I have tried to use pdfbox, which works for getting text out of PDF files, as you mentioned; currently when I try to find data from tables in PDFs, this becomes a bit more tedious, since the PDF format defines tables as just various line strokes around texts. For this, I’ve taken a look at https://github.com/tabulapdf/tabula-java which seems to be able to achieve this goal when I try the demo command line app, using the tabula-1.0.2-jar-with-dependencies.jar.
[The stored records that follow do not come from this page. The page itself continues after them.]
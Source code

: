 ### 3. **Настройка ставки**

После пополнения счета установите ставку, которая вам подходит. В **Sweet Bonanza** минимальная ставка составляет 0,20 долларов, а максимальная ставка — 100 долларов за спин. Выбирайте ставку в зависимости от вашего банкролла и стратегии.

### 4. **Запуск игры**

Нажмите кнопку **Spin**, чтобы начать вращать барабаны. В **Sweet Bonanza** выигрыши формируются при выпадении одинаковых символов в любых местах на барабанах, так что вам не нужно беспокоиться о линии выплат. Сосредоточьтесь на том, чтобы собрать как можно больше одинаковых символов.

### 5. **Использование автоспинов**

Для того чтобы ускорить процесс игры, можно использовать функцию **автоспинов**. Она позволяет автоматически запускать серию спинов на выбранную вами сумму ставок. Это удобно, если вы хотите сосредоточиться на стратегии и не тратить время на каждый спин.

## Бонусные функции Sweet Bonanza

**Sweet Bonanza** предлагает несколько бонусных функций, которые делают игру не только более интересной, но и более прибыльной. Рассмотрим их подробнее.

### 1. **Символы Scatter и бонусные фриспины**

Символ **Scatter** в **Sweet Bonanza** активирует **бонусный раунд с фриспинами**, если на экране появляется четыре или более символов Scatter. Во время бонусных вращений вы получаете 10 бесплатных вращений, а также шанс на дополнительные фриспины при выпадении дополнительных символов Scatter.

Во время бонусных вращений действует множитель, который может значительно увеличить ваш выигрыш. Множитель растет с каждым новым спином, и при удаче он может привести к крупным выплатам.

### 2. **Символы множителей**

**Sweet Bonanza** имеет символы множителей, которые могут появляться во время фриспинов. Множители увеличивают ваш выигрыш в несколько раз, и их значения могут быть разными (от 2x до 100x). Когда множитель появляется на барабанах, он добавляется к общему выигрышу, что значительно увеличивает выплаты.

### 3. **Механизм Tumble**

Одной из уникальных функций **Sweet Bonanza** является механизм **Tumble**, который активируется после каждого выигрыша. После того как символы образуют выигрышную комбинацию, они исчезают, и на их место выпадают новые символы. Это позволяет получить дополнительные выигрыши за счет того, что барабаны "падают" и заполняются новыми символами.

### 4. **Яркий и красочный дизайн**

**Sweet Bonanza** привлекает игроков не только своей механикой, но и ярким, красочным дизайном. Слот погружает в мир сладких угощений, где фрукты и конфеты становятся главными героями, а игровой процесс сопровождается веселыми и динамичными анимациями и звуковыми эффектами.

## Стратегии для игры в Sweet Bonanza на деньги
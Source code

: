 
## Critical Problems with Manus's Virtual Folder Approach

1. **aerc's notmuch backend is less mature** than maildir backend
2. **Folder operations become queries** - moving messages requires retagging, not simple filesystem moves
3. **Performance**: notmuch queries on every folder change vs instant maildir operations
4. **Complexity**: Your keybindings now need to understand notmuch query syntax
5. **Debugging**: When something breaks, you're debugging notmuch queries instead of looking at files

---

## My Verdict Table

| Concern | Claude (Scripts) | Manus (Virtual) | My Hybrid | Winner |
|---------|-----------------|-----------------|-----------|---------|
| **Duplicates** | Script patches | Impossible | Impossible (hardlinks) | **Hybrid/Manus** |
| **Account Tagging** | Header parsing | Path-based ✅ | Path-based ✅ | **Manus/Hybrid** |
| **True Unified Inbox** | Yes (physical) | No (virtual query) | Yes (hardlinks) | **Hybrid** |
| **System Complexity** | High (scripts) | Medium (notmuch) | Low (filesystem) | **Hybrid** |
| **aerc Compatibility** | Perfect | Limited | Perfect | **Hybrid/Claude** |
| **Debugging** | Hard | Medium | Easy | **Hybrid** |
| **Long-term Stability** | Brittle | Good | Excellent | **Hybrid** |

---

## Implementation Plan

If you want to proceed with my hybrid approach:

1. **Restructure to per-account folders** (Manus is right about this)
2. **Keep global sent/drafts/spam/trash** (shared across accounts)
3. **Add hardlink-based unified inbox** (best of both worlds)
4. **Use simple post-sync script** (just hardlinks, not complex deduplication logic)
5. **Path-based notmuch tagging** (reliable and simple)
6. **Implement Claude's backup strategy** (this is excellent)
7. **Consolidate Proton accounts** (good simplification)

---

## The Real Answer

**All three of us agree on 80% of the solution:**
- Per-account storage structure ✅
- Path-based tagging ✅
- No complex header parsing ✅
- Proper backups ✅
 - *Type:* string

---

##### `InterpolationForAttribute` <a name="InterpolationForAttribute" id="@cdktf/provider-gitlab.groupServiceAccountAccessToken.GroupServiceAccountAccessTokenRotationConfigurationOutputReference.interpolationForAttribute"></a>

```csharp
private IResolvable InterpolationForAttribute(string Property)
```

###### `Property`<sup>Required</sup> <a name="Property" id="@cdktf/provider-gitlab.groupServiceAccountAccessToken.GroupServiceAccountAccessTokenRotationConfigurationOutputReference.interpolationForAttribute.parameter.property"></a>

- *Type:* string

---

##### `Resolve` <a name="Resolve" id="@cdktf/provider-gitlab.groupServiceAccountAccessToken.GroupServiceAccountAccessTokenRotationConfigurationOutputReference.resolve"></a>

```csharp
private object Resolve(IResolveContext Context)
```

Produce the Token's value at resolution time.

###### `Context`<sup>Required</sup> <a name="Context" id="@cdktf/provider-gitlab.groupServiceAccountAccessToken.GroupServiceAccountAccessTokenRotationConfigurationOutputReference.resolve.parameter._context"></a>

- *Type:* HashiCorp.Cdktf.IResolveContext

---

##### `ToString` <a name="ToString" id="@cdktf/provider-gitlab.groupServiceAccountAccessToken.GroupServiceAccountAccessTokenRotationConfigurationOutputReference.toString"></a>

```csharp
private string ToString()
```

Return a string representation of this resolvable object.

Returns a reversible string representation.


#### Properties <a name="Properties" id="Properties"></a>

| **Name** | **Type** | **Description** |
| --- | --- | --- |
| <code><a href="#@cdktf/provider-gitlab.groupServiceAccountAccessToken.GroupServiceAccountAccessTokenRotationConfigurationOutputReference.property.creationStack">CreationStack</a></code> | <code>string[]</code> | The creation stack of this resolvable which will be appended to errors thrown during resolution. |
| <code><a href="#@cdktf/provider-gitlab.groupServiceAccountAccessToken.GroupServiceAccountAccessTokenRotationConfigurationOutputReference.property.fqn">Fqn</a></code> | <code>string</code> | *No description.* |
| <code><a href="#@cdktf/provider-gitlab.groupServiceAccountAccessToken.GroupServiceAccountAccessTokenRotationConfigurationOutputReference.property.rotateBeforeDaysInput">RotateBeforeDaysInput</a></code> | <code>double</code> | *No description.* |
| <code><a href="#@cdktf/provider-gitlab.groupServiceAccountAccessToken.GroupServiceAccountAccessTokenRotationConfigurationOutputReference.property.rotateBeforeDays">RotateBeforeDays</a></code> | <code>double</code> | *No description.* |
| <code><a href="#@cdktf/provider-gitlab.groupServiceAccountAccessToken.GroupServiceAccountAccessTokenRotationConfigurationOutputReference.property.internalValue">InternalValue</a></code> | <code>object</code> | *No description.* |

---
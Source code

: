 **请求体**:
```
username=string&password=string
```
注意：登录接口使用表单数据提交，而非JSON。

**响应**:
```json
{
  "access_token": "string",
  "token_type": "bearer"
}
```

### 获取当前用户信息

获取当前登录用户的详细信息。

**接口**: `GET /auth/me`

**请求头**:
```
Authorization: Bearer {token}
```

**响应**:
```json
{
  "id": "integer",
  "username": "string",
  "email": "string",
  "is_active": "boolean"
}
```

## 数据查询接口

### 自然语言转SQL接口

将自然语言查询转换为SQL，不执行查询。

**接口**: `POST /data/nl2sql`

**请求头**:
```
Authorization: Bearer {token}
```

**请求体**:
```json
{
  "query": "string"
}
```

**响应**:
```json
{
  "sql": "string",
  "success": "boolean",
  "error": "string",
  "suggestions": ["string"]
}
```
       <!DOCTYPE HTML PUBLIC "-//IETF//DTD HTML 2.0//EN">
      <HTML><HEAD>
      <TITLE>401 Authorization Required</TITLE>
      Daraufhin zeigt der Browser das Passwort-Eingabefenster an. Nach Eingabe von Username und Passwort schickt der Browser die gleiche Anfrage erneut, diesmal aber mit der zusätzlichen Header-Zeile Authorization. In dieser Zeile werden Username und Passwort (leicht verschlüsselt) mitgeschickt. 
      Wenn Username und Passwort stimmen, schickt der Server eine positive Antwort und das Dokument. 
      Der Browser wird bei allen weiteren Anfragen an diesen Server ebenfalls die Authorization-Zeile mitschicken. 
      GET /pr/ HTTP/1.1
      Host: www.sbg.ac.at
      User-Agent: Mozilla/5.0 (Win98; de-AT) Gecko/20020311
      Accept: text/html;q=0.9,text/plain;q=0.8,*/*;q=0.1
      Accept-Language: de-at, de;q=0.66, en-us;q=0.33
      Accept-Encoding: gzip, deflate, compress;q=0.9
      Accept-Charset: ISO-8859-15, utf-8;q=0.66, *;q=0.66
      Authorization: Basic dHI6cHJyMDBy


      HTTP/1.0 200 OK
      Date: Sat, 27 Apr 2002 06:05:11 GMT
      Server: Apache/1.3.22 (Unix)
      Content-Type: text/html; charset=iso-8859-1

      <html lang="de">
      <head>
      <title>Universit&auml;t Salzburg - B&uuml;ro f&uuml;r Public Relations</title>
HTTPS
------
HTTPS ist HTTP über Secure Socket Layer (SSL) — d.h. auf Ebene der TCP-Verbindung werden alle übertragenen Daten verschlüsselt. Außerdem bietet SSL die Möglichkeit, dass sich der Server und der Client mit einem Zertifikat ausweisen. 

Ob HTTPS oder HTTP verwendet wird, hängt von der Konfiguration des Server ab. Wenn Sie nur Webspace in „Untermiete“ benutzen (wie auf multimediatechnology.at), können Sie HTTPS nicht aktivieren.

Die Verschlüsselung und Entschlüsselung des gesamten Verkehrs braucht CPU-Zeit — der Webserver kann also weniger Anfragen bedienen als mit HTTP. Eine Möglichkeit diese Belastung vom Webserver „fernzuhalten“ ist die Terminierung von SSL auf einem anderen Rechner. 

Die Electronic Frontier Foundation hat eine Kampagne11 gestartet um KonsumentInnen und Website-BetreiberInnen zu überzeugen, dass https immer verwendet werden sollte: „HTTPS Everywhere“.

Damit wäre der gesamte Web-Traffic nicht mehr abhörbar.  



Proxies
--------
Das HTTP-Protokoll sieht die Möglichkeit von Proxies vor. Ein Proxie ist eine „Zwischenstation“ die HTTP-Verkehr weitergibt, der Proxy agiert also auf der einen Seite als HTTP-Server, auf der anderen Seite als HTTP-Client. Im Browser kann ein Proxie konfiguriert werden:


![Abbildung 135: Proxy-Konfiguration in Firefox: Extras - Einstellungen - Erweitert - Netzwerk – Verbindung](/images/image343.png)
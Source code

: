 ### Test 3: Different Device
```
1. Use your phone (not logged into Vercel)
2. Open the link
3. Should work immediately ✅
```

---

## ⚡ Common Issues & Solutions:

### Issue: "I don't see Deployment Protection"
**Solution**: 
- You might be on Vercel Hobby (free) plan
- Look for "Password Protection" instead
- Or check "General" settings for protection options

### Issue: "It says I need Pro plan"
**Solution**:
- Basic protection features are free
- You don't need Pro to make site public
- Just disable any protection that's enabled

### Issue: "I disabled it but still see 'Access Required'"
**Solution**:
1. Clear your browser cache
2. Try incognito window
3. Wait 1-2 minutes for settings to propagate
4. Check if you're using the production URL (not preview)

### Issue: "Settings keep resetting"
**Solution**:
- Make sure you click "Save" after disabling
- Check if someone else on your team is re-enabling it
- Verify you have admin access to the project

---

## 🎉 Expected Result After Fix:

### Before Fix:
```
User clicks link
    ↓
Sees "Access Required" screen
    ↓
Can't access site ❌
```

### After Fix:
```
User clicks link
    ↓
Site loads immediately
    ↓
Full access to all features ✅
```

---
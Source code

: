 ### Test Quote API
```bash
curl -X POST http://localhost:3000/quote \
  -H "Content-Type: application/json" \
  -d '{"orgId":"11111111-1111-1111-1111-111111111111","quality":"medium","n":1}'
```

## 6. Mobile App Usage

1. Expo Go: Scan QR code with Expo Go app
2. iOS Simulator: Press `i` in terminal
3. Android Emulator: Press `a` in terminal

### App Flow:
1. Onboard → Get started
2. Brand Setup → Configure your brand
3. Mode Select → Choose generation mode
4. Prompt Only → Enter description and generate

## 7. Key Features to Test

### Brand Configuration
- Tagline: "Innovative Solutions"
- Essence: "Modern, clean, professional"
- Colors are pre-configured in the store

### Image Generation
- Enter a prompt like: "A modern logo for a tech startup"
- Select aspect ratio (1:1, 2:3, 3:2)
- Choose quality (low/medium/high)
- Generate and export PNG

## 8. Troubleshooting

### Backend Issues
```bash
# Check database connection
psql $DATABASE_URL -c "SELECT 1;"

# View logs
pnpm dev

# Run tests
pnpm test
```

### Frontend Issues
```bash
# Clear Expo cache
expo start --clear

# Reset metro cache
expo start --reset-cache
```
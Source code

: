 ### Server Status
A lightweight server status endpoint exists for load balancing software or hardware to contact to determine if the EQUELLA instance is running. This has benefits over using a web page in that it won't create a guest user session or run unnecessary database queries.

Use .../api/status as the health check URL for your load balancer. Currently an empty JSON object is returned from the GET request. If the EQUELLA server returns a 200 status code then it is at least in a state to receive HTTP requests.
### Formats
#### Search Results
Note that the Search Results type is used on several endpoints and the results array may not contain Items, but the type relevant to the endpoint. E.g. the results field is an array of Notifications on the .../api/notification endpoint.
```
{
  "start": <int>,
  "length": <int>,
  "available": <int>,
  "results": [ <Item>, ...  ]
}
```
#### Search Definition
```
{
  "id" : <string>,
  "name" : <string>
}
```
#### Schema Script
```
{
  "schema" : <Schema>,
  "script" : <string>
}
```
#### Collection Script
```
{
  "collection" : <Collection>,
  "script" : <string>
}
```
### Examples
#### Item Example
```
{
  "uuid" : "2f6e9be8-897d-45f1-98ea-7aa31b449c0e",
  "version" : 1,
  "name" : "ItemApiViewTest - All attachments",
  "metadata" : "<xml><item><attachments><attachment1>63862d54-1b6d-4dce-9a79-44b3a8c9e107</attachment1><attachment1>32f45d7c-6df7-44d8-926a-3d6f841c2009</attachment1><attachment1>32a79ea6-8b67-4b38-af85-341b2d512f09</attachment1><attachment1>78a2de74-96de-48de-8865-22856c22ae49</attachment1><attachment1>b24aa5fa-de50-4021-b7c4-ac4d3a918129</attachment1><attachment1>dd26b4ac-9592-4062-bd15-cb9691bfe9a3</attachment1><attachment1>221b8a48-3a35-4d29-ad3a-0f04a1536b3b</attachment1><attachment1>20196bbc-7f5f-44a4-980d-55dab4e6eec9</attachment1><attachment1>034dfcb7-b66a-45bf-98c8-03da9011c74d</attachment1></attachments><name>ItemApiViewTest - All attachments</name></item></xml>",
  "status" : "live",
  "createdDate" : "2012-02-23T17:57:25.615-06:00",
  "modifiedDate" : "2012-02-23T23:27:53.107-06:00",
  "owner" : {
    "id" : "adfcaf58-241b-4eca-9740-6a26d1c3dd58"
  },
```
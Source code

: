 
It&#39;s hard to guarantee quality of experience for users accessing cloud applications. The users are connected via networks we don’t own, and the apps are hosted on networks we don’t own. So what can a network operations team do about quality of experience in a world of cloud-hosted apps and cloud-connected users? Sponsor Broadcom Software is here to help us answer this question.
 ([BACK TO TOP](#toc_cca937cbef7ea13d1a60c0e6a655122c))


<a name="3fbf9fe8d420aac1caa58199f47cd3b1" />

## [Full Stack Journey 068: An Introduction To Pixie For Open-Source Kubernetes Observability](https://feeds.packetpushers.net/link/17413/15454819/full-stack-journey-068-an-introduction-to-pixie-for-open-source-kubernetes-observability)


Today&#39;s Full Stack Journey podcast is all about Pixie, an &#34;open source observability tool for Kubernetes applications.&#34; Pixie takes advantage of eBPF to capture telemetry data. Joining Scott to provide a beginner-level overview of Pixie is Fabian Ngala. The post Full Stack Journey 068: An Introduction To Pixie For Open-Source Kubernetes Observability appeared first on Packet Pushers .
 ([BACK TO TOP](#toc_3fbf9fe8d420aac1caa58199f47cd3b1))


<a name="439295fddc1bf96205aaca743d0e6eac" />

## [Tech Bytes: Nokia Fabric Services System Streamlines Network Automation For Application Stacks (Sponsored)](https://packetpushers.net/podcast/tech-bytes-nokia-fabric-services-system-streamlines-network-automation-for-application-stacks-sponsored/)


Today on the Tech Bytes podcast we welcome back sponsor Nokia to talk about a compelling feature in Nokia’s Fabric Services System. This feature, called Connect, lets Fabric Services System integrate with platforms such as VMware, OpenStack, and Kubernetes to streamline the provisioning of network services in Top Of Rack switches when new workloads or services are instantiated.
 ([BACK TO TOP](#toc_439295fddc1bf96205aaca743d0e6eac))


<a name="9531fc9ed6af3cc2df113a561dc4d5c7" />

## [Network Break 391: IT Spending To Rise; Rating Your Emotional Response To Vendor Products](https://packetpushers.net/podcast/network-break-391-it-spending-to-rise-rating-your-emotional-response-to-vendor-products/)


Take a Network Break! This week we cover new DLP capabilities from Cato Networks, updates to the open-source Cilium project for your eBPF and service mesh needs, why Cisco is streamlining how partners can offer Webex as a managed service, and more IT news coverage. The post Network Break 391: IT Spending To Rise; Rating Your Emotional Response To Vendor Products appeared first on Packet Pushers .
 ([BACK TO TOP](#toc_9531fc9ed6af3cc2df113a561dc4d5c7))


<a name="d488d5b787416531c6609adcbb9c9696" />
~~Do you have any tips for making a temporary Java File from a Mendix FileDocument, as well as Mendix not finding the required classes in the jar?~~ While the question about using a temporary File object is still relevant to me, I have solved the task of extracting information from tables now.

answered 2019-04-12

Andreas Marc Debess

1

Hi Andreas,

I published a module for reading content, and reading and setting metadata on PDF files. Might be useful for future reference or other people with the same issue.

You can find the module here: https://appstore.home.mendix.com/link/app/109922/

answered 2019-06-18

Ward Brink

Erwin 't Hoen · Accepted Answer · 2019-04-11

Andreas,

AFAIK there currently is no module available for this. I have created a function in the past to find a QR-code inside a pdf and this was quite straightforward in java. IN order to extract text from a pdf I would go for Apache pdfbox.

See https://stackoverflow.com/questions/23813727/how-to-extract-text-from-a-pdf-file-with-apache-pdfbox for a simple example of a standalone java class that extracts the text from a PDF. With some alterations and some tweaks you should be able to use this.

I’ve been using PDFbox to generate and update information in pdf’s a this works like a charm.